[[ DATA SECTION, beginning ]]

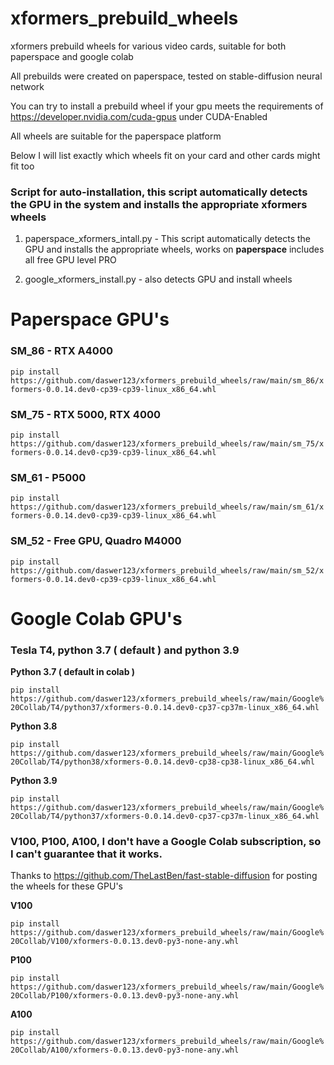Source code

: # xformers_prebuild_wheels
xformers prebuild wheels for various video cards, suitable for both paperspace and google colab

All prebuilds were created on paperspace, tested on stable-diffusion neural network

You can try to install a prebuild wheel if your gpu meets the requirements of https://developer.nvidia.com/cuda-gpus under CUDA-Enabled 

All wheels are suitable for the paperspace platform

Below I will list exactly which wheels fit on your card and other cards might fit too

### Script for auto-installation, this script automatically detects the GPU in the system and installs the appropriate xformers wheels 

1) paperspace_xformers_intall.py - This script automatically detects the GPU and installs the appropriate wheels, works on **paperspace** includes all free GPU level PRO

2) google_xformers_install.py - also detects GPU and install wheels

# Paperspace GPU's

### SM_86 - RTX A4000

`pip install https://github.com/daswer123/xformers_prebuild_wheels/raw/main/sm_86/xformers-0.0.14.dev0-cp39-cp39-linux_x86_64.whl`

### SM_75 - RTX 5000, RTX 4000

`pip install https://github.com/daswer123/xformers_prebuild_wheels/raw/main/sm_75/xformers-0.0.14.dev0-cp39-cp39-linux_x86_64.whl`

### SM_61 - P5000

`pip install https://github.com/daswer123/xformers_prebuild_wheels/raw/main/sm_61/xformers-0.0.14.dev0-cp39-cp39-linux_x86_64.whl`

### SM_52 - Free GPU, Quadro M4000

`pip install https://github.com/daswer123/xformers_prebuild_wheels/raw/main/sm_52/xformers-0.0.14.dev0-cp39-cp39-linux_x86_64.whl`


# Google Colab GPU's

### Tesla T4, python 3.7 ( default ) and python 3.9

**Python 3.7 ( default in colab )**

`pip install https://github.com/daswer123/xformers_prebuild_wheels/raw/main/Google%20Collab/T4/python37/xformers-0.0.14.dev0-cp37-cp37m-linux_x86_64.whl`

**Python 3.8**

`pip install https://github.com/daswer123/xformers_prebuild_wheels/raw/main/Google%20Collab/T4/python38/xformers-0.0.14.dev0-cp38-cp38-linux_x86_64.whl`

**Python 3.9**

`pip install https://github.com/daswer123/xformers_prebuild_wheels/raw/main/Google%20Collab/T4/python37/xformers-0.0.14.dev0-cp37-cp37m-linux_x86_64.whl`

### V100, P100, A100, I don't have a Google Colab subscription, so I can't guarantee that it works.
Thanks to https://github.com/TheLastBen/fast-stable-diffusion for posting the wheels for these GPU's

**V100**

`pip install https://github.com/daswer123/xformers_prebuild_wheels/raw/main/Google%20Collab/V100/xformers-0.0.13.dev0-py3-none-any.whl`

**P100**

`pip install https://github.com/daswer123/xformers_prebuild_wheels/raw/main/Google%20Collab/P100/xformers-0.0.13.dev0-py3-none-any.whl`

**A100**

`pip install https://github.com/daswer123/xformers_prebuild_wheels/raw/main/Google%20Collab/A100/xformers-0.0.13.dev0-py3-none-any.whl`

[[ DATA SECTION, end ]]

§ GOAL OF THE EXERCISE: Reproduce each entry above word for word. Pictures are not part of the copy.

§ PROBLEM SOLUTION:
Source code

: # xformers_prebuild_wheels
xformers prebuild wheels for various video cards, suitable for both paperspace and google colab

All prebuilds were created on paperspace, tested on stable-diffusion neural network

You can try to install a prebuild wheel if your gpu meets the requirements of https://developer.nvidia.com/cuda-gpus under CUDA-Enabled 

All wheels are suitable for the paperspace platform

Below I will list exactly which wheels fit on your card and other cards might fit too

### Script for auto-installation, this script automatically detects the GPU in the system and installs the appropriate xformers wheels 

1) paperspace_xformers_intall.py - This script automatically detects the GPU and installs the appropriate wheels, works on **paperspace** includes all free GPU level PRO

2) google_xformers_install.py - also detects GPU and install wheels

# Paperspace GPU's

### SM_86 - RTX A4000

`pip install https://github.com/daswer123/xformers_prebuild_wheels/raw/main/sm_86/xformers-0.0.14.dev0-cp39-cp39-linux_x86_64.whl`

### SM_75 - RTX 5000, RTX 4000

`pip install https://github.com/daswer123/xformers_prebuild_wheels/raw/main/sm_75/xformers-0.0.14.dev0-cp39-cp39-linux_x86_64.whl`

### SM_61 - P5000

`pip install https://github.com/daswer123/xformers_prebuild_wheels/raw/main/sm_61/xformers-0.0.14.dev0-cp39-cp39-linux_x86_64.whl`

### SM_52 - Free GPU, Quadro M4000

`pip install https://github.com/daswer123/xformers_prebuild_wheels/raw/main/sm_52/xformers-0.0.14.dev0-cp39-cp39-linux_x86_64.whl`


# Google Colab GPU's

### Tesla T4, python 3.7 ( default ) and python 3.9

**Python 3.7 ( default in colab )**

`pip install https://github.com/daswer123/xformers_prebuild_wheels/raw/main/Google%20Collab/T4/python37/xformers-0.0.14.dev0-cp37-cp37m-linux_x86_64.whl`

**Python 3.8**

`pip install https://github.com/daswer123/xformers_prebuild_wheels/raw/main/Google%20Collab/T4/python38/xformers-0.0.14.dev0-cp38-cp38-linux_x86_64.whl`

**Python 3.9**

`pip install https://github.com/daswer123/xformers_prebuild_wheels/raw/main/Google%20Collab/T4/python37/xformers-0.0.14.dev0-cp37-cp37m-linux_x86_64.whl`

### V100, P100, A100, I don't have a Google Colab subscription, so I can't guarantee that it works.
Thanks to https://github.com/TheLastBen/fast-stable-diffusion for posting the wheels for these GPU's

**V100**

`pip install https://github.com/daswer123/xformers_prebuild_wheels/raw/main/Google%20Collab/V100/xformers-0.0.13.dev0-py3-none-any.whl`

**P100**

`pip install https://github.com/daswer123/xformers_prebuild_wheels/raw/main/Google%20Collab/P100/xformers-0.0.13.dev0-py3-none-any.whl`

**A100**

`pip install https://github.com/daswer123/xformers_prebuild_wheels/raw/main/Google%20Collab/A100/xformers-0.0.13.dev0-py3-none-any.whl`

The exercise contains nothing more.